Goal of the exercise — Here are the records. Write out exactly the lines between the one holding "Libraries implementing JWT" and the one holding "An example would be", inclusive.

··· Material shown ···

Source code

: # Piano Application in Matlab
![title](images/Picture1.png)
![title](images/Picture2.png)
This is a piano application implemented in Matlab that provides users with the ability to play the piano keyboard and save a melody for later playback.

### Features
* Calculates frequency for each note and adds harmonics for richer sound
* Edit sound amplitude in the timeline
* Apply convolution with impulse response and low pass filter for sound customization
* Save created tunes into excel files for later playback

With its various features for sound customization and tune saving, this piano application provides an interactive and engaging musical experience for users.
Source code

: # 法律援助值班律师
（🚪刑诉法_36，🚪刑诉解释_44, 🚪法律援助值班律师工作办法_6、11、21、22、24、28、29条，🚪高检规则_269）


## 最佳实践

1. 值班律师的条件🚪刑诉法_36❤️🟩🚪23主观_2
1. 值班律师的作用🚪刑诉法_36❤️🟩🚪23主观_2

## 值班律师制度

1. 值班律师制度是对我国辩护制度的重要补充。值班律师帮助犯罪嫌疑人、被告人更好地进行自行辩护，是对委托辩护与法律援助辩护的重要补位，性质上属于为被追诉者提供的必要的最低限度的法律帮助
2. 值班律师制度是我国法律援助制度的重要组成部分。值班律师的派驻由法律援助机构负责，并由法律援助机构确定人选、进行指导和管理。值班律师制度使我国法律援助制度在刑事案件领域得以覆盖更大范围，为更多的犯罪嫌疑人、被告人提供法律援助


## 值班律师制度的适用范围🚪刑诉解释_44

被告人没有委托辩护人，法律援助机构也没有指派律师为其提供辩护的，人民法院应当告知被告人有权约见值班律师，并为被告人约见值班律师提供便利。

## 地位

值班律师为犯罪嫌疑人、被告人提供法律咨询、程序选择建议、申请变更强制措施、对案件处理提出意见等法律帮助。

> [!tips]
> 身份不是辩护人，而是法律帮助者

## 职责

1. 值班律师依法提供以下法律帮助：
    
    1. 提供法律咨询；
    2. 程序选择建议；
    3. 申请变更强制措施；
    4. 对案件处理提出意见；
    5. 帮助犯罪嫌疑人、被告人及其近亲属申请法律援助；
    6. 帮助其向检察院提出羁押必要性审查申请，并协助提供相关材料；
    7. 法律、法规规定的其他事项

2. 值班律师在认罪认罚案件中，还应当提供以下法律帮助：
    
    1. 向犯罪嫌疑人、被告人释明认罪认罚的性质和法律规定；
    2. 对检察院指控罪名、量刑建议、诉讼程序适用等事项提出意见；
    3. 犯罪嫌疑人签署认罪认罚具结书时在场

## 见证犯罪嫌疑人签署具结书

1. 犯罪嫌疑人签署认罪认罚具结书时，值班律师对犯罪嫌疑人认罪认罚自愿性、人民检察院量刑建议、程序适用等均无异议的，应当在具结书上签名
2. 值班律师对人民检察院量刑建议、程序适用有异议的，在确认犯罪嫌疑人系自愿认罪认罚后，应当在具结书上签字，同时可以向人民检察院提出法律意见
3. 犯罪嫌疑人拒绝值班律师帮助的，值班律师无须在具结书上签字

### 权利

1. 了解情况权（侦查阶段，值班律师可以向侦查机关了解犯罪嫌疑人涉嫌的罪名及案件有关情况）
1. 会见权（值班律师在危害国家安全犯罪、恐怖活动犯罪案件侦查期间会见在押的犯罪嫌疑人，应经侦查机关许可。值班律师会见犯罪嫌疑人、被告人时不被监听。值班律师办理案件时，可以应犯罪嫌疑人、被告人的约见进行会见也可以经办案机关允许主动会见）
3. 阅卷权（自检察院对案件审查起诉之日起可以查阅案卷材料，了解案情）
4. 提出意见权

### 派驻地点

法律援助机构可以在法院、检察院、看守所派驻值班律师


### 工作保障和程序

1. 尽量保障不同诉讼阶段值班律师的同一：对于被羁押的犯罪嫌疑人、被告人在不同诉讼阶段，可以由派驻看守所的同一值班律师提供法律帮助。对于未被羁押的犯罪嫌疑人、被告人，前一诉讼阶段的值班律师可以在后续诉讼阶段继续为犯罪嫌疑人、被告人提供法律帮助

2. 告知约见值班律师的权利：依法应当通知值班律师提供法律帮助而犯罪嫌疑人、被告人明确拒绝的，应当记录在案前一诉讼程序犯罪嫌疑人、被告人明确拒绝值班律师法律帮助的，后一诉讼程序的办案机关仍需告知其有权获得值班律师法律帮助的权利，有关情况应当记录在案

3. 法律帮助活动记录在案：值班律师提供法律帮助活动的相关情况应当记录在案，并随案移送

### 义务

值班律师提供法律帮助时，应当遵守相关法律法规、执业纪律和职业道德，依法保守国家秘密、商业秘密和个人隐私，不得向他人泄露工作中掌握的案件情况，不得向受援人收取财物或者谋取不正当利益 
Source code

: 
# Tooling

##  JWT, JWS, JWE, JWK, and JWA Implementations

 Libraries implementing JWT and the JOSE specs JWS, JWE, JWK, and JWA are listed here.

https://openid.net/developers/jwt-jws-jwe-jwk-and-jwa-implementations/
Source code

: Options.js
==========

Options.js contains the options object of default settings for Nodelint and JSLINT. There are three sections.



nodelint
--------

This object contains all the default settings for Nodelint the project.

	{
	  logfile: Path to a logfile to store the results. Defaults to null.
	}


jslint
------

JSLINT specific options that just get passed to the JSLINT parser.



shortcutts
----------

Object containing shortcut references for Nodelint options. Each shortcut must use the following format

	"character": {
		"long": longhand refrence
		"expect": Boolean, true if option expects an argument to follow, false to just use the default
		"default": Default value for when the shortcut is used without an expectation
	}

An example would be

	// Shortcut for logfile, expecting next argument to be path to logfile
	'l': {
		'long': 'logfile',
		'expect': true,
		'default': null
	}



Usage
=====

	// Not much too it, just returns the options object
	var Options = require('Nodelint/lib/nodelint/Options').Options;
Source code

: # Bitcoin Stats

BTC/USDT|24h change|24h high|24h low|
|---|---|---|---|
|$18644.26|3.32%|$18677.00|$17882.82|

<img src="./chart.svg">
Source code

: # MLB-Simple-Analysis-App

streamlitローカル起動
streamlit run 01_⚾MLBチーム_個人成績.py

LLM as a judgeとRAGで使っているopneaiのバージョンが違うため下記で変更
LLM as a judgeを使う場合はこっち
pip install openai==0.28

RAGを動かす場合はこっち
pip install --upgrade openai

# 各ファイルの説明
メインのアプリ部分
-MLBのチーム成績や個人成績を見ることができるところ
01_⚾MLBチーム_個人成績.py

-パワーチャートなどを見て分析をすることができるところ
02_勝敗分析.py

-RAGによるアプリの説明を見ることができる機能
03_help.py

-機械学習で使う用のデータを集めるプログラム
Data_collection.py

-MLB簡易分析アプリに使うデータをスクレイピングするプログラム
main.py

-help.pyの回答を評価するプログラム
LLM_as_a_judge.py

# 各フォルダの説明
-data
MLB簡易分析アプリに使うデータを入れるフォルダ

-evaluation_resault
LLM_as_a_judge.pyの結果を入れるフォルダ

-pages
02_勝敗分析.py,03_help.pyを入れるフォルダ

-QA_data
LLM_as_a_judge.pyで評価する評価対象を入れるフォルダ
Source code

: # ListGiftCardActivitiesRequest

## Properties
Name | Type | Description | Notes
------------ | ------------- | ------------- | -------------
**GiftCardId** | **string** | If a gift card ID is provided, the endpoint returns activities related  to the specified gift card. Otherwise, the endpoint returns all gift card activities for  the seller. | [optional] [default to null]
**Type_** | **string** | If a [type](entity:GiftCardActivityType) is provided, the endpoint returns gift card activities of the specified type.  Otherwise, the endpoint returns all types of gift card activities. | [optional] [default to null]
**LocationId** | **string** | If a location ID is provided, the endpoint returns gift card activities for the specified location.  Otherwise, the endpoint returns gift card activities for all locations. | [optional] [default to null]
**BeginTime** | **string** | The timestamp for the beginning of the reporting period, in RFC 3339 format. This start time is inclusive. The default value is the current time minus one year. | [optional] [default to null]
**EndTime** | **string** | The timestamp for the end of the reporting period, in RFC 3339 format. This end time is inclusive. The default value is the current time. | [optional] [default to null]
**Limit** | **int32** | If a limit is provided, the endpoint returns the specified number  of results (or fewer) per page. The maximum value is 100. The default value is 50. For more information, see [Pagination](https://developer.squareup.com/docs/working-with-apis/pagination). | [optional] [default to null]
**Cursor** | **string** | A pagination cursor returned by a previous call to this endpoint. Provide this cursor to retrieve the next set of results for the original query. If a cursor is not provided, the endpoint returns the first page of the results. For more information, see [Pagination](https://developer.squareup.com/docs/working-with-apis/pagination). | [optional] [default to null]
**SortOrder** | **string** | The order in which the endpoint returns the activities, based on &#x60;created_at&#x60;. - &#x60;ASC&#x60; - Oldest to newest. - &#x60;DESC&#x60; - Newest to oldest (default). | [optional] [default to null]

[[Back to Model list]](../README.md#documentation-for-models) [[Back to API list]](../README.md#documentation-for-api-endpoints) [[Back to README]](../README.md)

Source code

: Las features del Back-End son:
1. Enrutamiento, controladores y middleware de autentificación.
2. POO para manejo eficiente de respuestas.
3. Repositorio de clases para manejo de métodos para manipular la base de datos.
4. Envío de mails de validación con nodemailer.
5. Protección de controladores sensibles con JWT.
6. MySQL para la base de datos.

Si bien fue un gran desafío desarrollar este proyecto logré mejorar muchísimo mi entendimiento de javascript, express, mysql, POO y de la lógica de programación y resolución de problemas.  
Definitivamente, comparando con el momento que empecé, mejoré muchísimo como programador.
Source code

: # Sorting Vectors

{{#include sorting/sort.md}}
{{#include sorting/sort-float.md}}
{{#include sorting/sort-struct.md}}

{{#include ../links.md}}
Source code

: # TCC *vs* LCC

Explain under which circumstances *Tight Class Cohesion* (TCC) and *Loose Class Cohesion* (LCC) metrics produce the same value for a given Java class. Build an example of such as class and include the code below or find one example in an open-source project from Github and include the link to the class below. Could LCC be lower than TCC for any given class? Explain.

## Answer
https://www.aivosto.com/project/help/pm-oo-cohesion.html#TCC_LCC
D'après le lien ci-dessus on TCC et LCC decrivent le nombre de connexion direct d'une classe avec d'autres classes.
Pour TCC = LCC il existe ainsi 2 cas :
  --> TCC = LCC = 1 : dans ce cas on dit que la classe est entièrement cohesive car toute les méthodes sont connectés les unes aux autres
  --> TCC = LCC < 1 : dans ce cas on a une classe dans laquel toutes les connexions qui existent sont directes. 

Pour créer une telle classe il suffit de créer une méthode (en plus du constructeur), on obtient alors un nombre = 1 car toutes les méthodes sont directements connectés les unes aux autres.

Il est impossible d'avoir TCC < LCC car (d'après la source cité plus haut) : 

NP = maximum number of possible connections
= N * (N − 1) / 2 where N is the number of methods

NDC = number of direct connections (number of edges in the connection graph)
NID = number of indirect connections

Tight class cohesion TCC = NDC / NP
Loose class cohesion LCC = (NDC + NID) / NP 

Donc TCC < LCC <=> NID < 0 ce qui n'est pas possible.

···

The completed task —
 Libraries implementing JWT and the JOSE specs JWS, JWE, JWK, and JWA are listed here.

https://openid.net/developers/jwt-jws-jwe-jwk-and-jwa-implementations/
Source code

: Options.js
==========

Options.js contains the options object of default settings for Nodelint and JSLINT. There are three sections.



nodelint
--------

This object contains all the default settings for Nodelint the project.

	{
	  logfile: Path to a logfile to store the results. Defaults to null.
	}


jslint
------

JSLINT specific options that just get passed to the JSLINT parser.



shortcutts
----------

Object containing shortcut references for Nodelint options. Each shortcut must use the following format

	"character": {
		"long": longhand refrence
		"expect": Boolean, true if option expects an argument to follow, false to just use the default
		"default": Default value for when the shortcut is used without an expectation
	}

An example would be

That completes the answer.